Can you pull out each line of the data below that includes the word "public"?
#####
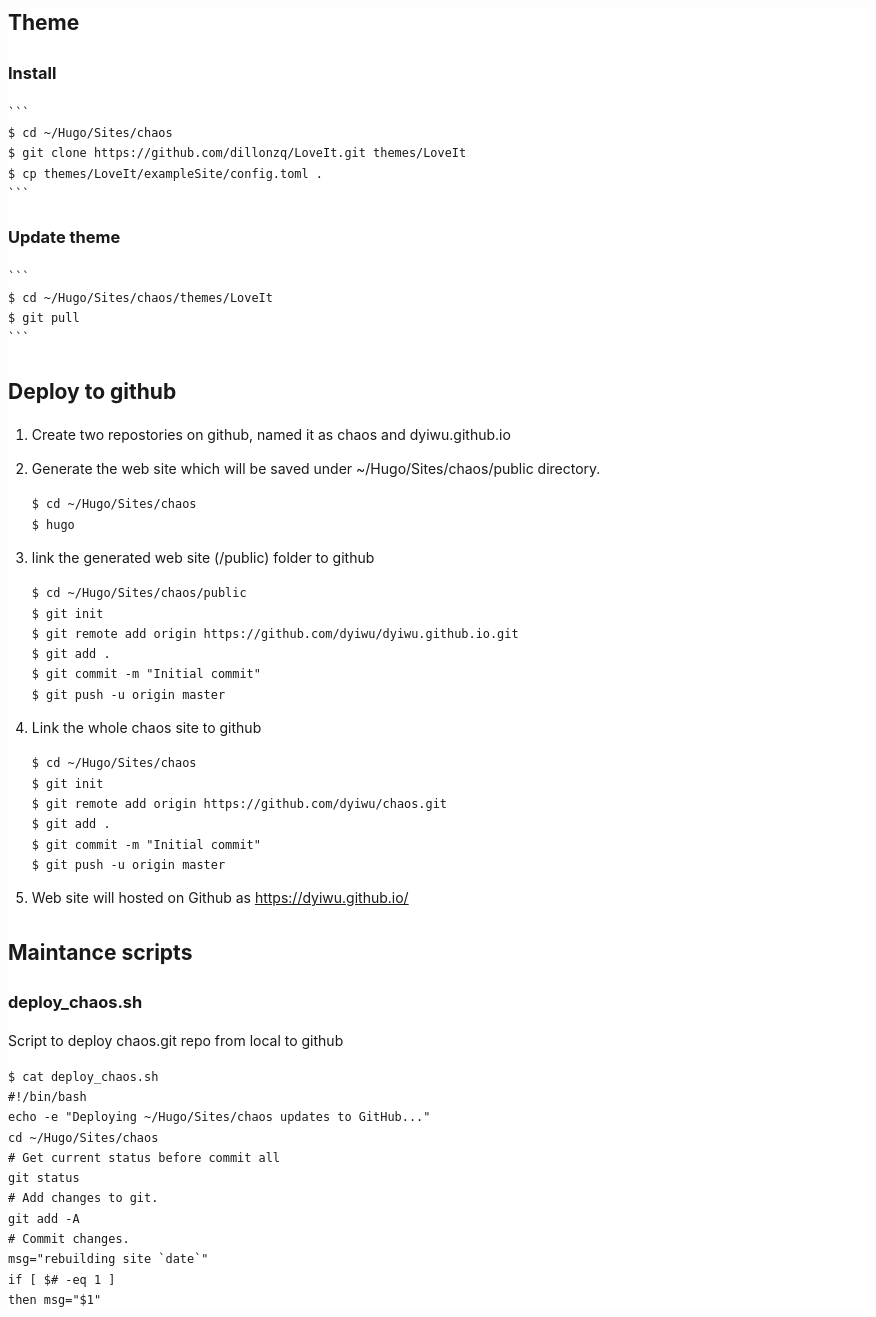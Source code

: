 ## Theme

### Install
    ```
    $ cd ~/Hugo/Sites/chaos
    $ git clone https://github.com/dillonzq/LoveIt.git themes/LoveIt
    $ cp themes/LoveIt/exampleSite/config.toml .
    ```

### Update theme
    ```
    $ cd ~/Hugo/Sites/chaos/themes/LoveIt
    $ git pull
    ```

## Deploy to github

1. Create two repostories on github, named it as chaos and dyiwu.github.io
2. Generate the web site which will be saved under ~/Hugo/Sites/chaos/public directory.

    ```
    $ cd ~/Hugo/Sites/chaos
    $ hugo
    ```
3. link the generated web site (/public) folder to github
    ```
    $ cd ~/Hugo/Sites/chaos/public
    $ git init
    $ git remote add origin https://github.com/dyiwu/dyiwu.github.io.git
    $ git add .
    $ git commit -m "Initial commit"
    $ git push -u origin master
    ```
4.  Link the whole chaos site to github
    ```
    $ cd ~/Hugo/Sites/chaos
    $ git init
    $ git remote add origin https://github.com/dyiwu/chaos.git
    $ git add .
    $ git commit -m "Initial commit"
    $ git push -u origin master
    ```
5. Web site will hosted on Github as https://dyiwu.github.io/

## Maintance scripts

### deploy_chaos.sh
  Script to deploy chaos.git repo from local to github
```
$ cat deploy_chaos.sh 
#!/bin/bash
echo -e "Deploying ~/Hugo/Sites/chaos updates to GitHub..."
cd ~/Hugo/Sites/chaos
# Get current status before commit all
git status
# Add changes to git.
git add -A
# Commit changes.
msg="rebuilding site `date`"
if [ $# -eq 1 ]
then msg="$1"
```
#####
- Final answer
2. Generate the web site which will be saved under ~/Hugo/Sites/chaos/public directory.
3. link the generated web site (/public) folder to github
    $ cd ~/Hugo/Sites/chaos/public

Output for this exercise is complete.